* [Exercise input]
------------------------
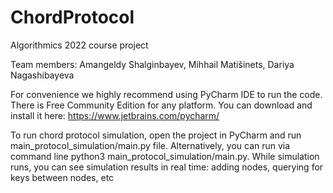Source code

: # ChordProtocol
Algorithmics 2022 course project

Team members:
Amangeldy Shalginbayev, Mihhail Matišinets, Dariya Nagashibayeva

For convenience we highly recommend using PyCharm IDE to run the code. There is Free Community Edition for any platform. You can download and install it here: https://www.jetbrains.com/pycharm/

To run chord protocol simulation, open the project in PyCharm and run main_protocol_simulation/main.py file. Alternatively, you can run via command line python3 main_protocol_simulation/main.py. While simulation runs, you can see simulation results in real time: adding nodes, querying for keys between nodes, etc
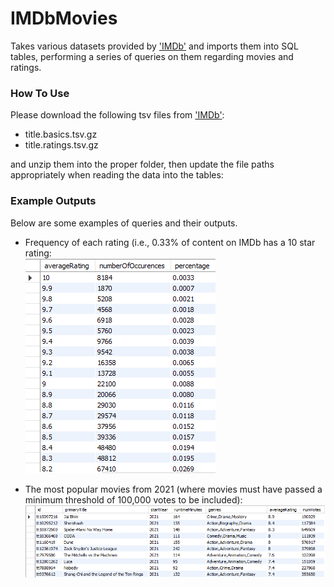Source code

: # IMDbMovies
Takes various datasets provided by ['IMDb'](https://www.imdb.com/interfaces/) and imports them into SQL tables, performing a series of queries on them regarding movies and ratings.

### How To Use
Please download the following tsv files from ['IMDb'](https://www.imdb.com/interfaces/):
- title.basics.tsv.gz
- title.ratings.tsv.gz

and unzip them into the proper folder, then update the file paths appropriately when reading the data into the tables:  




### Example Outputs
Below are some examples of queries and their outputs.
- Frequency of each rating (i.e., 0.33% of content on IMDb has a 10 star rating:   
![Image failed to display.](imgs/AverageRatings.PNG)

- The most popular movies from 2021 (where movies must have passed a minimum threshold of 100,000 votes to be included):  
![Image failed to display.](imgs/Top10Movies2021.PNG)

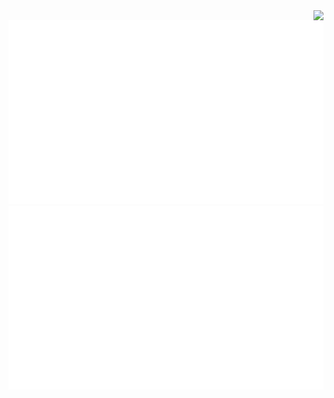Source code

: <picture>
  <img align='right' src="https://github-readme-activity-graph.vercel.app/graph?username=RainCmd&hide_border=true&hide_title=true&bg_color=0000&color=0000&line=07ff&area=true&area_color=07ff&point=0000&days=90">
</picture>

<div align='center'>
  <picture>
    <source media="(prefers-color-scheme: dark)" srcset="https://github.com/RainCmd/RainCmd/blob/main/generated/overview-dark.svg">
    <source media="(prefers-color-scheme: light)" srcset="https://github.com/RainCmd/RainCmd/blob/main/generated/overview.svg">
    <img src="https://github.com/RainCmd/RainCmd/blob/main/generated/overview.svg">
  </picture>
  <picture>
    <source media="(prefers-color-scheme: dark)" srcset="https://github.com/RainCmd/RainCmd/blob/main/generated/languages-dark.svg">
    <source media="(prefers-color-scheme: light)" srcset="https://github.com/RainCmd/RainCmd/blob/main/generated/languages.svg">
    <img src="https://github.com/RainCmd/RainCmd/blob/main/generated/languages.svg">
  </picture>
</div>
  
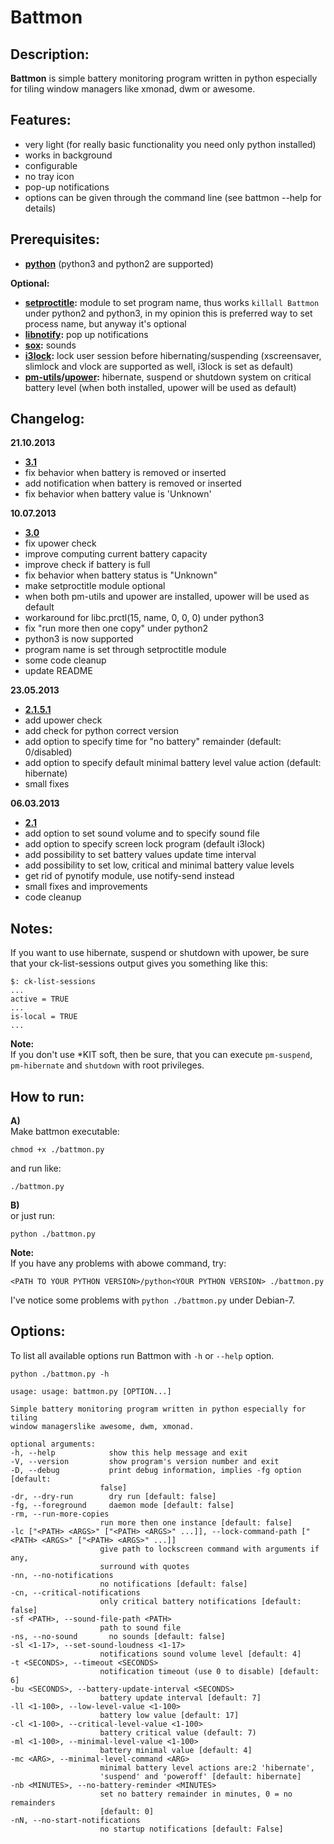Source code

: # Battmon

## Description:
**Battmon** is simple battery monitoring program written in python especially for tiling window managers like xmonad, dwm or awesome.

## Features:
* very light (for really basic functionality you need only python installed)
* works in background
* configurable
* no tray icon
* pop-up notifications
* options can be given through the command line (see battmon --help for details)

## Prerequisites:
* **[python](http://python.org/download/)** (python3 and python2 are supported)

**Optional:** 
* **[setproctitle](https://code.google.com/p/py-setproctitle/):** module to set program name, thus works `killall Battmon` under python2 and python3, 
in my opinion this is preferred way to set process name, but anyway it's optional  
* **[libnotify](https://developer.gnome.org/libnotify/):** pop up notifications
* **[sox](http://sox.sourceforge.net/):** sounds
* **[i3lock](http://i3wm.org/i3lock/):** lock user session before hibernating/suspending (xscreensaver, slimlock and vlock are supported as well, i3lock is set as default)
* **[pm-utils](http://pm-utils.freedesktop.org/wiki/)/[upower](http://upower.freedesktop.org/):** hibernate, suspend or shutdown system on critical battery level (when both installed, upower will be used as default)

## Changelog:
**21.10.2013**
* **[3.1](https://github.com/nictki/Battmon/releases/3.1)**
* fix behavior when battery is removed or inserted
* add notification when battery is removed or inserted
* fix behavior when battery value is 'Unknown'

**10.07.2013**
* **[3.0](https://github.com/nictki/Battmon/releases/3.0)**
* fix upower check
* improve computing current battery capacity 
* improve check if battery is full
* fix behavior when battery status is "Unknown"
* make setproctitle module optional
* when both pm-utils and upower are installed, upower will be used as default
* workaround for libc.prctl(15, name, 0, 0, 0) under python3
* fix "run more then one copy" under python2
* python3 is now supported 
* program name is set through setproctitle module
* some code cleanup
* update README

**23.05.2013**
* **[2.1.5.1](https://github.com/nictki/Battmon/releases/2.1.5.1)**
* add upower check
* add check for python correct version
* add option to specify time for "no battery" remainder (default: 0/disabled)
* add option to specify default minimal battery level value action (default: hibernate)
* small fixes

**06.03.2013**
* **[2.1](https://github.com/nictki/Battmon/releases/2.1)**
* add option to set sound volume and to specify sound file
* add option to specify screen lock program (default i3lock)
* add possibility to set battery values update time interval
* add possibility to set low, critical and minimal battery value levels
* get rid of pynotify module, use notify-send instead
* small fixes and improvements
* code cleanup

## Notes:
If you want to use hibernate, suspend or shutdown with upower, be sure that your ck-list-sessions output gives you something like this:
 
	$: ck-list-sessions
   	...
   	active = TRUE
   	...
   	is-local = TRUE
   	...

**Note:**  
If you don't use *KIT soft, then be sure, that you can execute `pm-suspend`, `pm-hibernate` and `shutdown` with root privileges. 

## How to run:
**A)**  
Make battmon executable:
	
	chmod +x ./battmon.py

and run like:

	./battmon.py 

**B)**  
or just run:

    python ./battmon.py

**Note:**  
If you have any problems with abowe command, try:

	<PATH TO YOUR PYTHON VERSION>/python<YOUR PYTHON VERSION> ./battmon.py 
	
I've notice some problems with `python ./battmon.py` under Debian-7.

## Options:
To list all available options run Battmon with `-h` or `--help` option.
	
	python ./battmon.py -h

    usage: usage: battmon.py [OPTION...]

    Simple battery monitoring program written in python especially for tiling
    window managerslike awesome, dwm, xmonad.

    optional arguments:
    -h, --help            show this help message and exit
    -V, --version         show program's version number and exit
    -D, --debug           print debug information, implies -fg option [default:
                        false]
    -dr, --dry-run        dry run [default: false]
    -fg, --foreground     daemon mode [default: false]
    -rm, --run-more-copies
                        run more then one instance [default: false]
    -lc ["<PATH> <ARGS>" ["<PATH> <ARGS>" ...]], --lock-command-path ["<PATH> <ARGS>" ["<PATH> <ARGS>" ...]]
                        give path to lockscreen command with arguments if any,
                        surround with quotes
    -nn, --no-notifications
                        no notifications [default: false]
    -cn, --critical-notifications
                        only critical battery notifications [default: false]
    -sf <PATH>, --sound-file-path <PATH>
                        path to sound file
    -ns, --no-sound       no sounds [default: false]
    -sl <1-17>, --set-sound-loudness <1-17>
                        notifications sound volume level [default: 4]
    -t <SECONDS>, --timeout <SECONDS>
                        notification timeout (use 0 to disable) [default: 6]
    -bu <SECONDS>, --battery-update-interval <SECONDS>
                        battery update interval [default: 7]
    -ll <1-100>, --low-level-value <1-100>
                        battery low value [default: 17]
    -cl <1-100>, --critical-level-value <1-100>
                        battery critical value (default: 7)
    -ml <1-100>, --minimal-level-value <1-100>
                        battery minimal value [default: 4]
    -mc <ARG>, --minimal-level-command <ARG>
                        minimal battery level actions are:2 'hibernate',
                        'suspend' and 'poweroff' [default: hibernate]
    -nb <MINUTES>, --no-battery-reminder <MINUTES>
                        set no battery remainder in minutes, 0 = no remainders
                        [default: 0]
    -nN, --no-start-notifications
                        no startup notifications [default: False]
------------------------
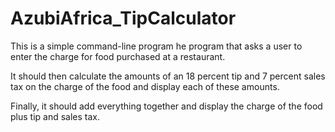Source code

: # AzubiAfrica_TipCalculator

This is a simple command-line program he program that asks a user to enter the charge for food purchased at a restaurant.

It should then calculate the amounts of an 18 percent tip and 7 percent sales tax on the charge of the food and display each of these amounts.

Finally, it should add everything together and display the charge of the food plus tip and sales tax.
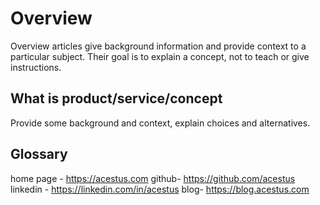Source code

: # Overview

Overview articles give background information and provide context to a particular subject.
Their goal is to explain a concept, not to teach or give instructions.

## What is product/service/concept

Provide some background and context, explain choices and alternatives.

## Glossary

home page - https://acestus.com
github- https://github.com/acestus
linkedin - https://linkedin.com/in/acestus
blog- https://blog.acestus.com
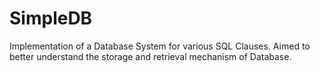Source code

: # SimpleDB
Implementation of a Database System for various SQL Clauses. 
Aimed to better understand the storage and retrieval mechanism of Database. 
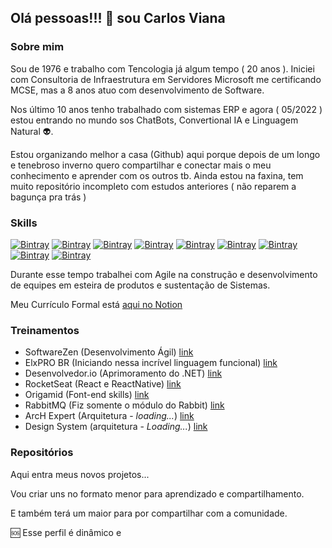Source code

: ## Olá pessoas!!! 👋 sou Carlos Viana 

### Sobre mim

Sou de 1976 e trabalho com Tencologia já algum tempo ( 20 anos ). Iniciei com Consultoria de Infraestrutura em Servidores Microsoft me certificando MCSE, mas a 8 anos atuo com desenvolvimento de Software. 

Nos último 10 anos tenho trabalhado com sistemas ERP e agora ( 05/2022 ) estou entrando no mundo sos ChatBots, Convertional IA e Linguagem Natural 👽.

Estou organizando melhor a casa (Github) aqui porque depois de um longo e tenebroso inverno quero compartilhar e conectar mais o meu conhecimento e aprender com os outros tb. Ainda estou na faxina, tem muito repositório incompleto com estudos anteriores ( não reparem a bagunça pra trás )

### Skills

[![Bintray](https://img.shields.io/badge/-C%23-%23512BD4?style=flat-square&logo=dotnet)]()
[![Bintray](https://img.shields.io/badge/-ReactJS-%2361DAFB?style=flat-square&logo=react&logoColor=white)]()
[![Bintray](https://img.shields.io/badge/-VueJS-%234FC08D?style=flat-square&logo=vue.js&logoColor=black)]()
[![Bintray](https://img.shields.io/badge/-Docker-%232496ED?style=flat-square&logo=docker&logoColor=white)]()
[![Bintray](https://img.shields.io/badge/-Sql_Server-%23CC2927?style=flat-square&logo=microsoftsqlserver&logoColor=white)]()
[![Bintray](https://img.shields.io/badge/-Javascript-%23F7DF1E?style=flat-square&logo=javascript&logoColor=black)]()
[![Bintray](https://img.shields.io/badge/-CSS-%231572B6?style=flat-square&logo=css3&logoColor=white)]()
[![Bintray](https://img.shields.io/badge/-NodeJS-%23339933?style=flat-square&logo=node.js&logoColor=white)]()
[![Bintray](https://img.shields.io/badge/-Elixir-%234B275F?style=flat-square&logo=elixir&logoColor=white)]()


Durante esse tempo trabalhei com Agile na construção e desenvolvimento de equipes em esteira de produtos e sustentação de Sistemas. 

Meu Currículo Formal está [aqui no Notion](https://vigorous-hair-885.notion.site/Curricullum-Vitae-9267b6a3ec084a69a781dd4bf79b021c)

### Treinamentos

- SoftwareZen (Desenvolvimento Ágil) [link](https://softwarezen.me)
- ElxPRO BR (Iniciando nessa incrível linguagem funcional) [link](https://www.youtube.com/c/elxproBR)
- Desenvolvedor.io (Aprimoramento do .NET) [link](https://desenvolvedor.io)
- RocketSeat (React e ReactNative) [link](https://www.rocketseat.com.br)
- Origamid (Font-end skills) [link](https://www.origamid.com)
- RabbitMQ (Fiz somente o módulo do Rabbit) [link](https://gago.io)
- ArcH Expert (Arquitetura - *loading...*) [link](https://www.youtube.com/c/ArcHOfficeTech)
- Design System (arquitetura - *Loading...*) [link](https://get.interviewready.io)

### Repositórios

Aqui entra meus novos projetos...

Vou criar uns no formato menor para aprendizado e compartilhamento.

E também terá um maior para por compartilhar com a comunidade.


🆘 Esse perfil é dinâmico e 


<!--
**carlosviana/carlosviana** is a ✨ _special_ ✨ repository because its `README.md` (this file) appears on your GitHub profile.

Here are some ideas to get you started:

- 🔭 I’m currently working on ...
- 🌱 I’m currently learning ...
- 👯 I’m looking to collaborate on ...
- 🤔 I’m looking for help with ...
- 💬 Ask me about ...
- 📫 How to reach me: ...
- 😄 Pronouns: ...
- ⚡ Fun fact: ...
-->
------------------------
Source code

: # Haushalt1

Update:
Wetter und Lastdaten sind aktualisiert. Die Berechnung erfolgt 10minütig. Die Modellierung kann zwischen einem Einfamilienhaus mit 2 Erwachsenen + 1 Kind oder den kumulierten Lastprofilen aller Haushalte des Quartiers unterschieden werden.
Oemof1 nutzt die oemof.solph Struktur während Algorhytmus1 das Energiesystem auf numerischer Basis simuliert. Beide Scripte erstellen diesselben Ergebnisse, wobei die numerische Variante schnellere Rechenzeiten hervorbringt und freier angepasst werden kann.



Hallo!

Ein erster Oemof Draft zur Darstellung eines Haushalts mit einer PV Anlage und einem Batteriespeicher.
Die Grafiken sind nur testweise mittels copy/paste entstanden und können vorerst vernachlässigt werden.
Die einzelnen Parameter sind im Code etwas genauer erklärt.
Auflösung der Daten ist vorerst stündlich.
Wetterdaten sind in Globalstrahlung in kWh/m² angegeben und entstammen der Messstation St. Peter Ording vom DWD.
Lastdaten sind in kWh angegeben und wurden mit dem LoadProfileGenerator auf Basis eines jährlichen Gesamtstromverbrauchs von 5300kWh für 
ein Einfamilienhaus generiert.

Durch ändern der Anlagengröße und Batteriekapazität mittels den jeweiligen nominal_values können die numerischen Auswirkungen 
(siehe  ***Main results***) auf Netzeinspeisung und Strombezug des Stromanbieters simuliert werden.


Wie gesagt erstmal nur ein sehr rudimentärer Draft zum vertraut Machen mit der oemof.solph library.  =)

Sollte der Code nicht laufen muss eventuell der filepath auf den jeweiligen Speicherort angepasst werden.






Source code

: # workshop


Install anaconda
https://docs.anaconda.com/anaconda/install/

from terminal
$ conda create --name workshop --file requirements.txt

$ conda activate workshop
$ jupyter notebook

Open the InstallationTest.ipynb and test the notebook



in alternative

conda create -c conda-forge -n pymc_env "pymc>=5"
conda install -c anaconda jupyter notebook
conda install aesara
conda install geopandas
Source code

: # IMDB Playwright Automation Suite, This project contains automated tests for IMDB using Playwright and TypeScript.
------------------------
* [Work required] In the entries above, restate word for word the lines between the one holding "-nn, --no-notifications" and the one holding "sounds [default: false]", inclusive, and nothing besides.

* [Task output]
    -nn, --no-notifications
                        no notifications [default: false]
    -cn, --critical-notifications
                        only critical battery notifications [default: false]
    -sf <PATH>, --sound-file-path <PATH>
                        path to sound file
    -ns, --no-sound       no sounds [default: false]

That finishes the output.